#### [What this task involves]
Each line of the records below that holds "data" should be returned.

#### [Entries provided]
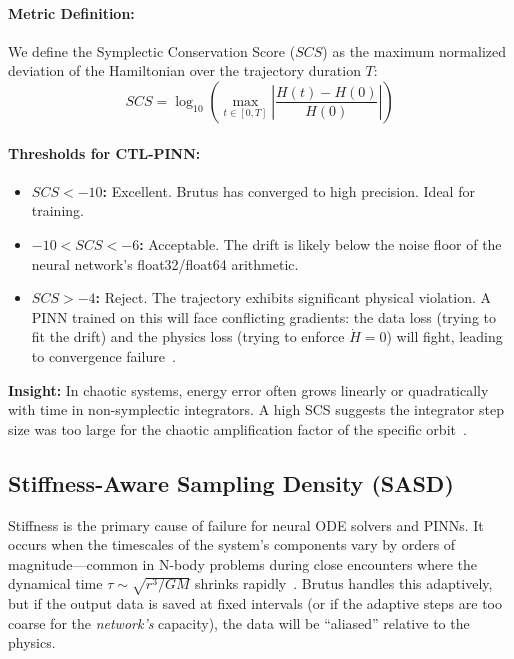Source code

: \documentclass[11pt, a4paper]{article}
\begin{document}
\paragraph{Metric Definition:}
We define the Symplectic Conservation Score ($SCS$) as the maximum normalized deviation of the Hamiltonian over the trajectory duration $T$:
\begin{equation}
    SCS = \log_{10} \left( \max_{t \in [0, T]} \left| \frac{H(t) - H(0)}{H(0)} \right| \right)
\end{equation}

\paragraph{Thresholds for CTL-PINN:}
\begin{itemize}
    \item \textbf{$SCS < -10$:} Excellent. Brutus has converged to high precision. Ideal for training.
    \item \textbf{$-10 < SCS < -6$:} Acceptable. The drift is likely below the noise floor of the neural network's float32/float64 arithmetic.
    \item \textbf{$SCS > -4$:} Reject. The trajectory exhibits significant physical violation. A PINN trained on this will face conflicting gradients: the data loss (trying to fit the drift) and the physics loss (trying to enforce $\dot{H}=0$) will fight, leading to convergence failure~\cite{ref21}.
\end{itemize}

\textbf{Insight:} In chaotic systems, energy error often grows linearly or quadratically with time in non-symplectic integrators. A high SCS suggests the integrator step size was too large for the chaotic amplification factor of the specific orbit~\cite{ref1}.

\subsection{Stiffness-Aware Sampling Density (SASD)}

Stiffness is the primary cause of failure for neural ODE solvers and PINNs. It occurs when the timescales of the system's components vary by orders of magnitude—common in N-body problems during close encounters where the dynamical time $\tau \sim \sqrt{r^3/GM}$ shrinks rapidly~\cite{ref23}. Brutus handles this adaptively, but if the output data is saved at fixed intervals (or if the adaptive steps are too coarse for the \textit{network's} capacity), the data will be ``aliased'' relative to the physics.
\end{document}
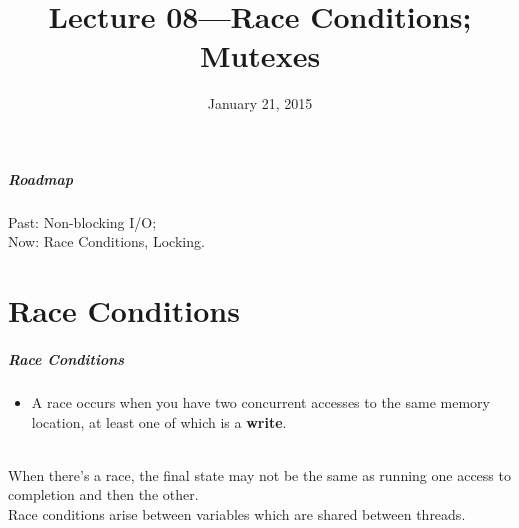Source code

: \documentclass[aspectratio=43]{beamer}
\title{Lecture 08---Race Conditions; Mutexes}
\date{January 21, 2015}
\newenvironment{changemargin}[1]{%
  \begin{list}{}{%
    \setlength{\topsep}{0pt}%
    \setlength{\leftmargin}{#1}%
    \setlength{\rightmargin}{1em}
    \setlength{\listparindent}{\parindent}%
    \setlength{\itemindent}{\parindent}%
    \setlength{\parsep}{\parskip}%
  }%
  \item[]}{\end{list}}
\begin{document}
\begin{frame}[plain]
  \titlepage
\end{frame}

\begin{frame}
  \frametitle{Roadmap}

  \Large
    \begin{changemargin}{2cm}
  Past: Non-blocking I/O;\\[1em]

  Now: Race Conditions, Locking.
    \end{changemargin}
  
\end{frame}

\part{Race Conditions}
\frame{\partpage}

\begin{frame}
  \frametitle{Race Conditions}

  \begin{changemargin}{2.5cm}
  \begin{itemize}
    \item A race occurs when you have two concurrent accesses to the
      same memory location, at least one of which is a {\bf write}.
  \end{itemize}~\\

   When there's a race, the final state may not be the same as
      running one access to completion and then the other.\\[1em]
   Race conditions arise between variables which
      are shared between threads.
  \end{changemargin}

\end{frame}
\end{document}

#### [Response to the exercise]
    \item \textbf{$SCS > -4$:} Reject. The trajectory exhibits significant physical violation. A PINN trained on this will face conflicting gradients: the data loss (trying to fit the drift) and the physics loss (trying to enforce $\dot{H}=0$) will fight, leading to convergence failure~\cite{ref21}.
Stiffness is the primary cause of failure for neural ODE solvers and PINNs. It occurs when the timescales of the system's components vary by orders of magnitude—common in N-body problems during close encounters where the dynamical time $\tau \sim \sqrt{r^3/GM}$ shrinks rapidly~\cite{ref23}. Brutus handles this adaptively, but if the output data is saved at fixed intervals (or if the adaptive steps are too coarse for the \textit{network's} capacity), the data will be ``aliased'' relative to the physics.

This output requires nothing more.